_Exercise details_. Please repeat the records word for word and skip the pictures.

(Stored data)
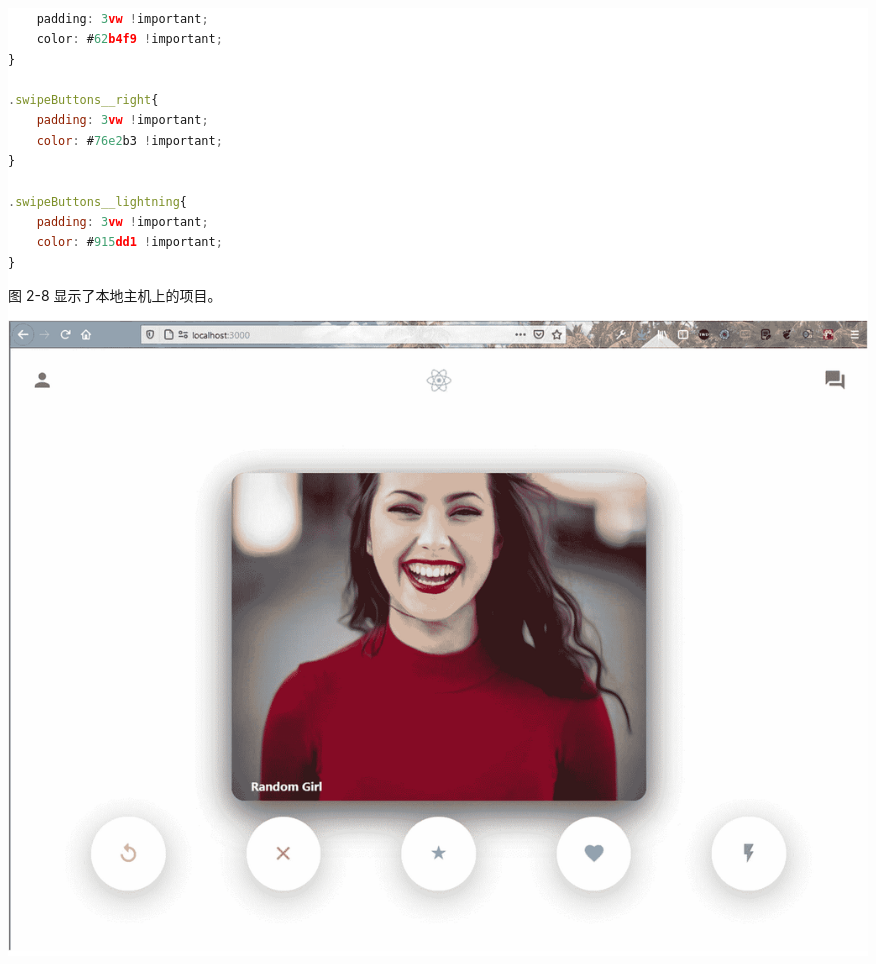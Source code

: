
 ```js
    padding: 3vw !important;
    color: #62b4f9 !important;
}

.swipeButtons__right{
    padding: 3vw !important;
    color: #76e2b3 !important;
}

.swipeButtons__lightning{
    padding: 3vw !important;
    color: #915dd1 !important;
}

```

图 2-8 显示了本地主机上的项目。

![img/512020_1_En_2_Chapter/512020_1_En_2_Fig8_HTML.jpg](img/512020_1_En_2_Fig8_HTML.jpg)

_Answer section_.
Source code

:
 ```js
    padding: 3vw !important;
    color: #62b4f9 !important;
}

.swipeButtons__right{
    padding: 3vw !important;
    color: #76e2b3 !important;
}

.swipeButtons__lightning{
    padding: 3vw !important;
    color: #915dd1 !important;
}

```

图 2-8 显示了本地主机上的项目。

![img/512020_1_En_2_Chapter/512020_1_En_2_Fig8_HTML.jpg](img/512020_1_En_2_Fig8_HTML.jpg)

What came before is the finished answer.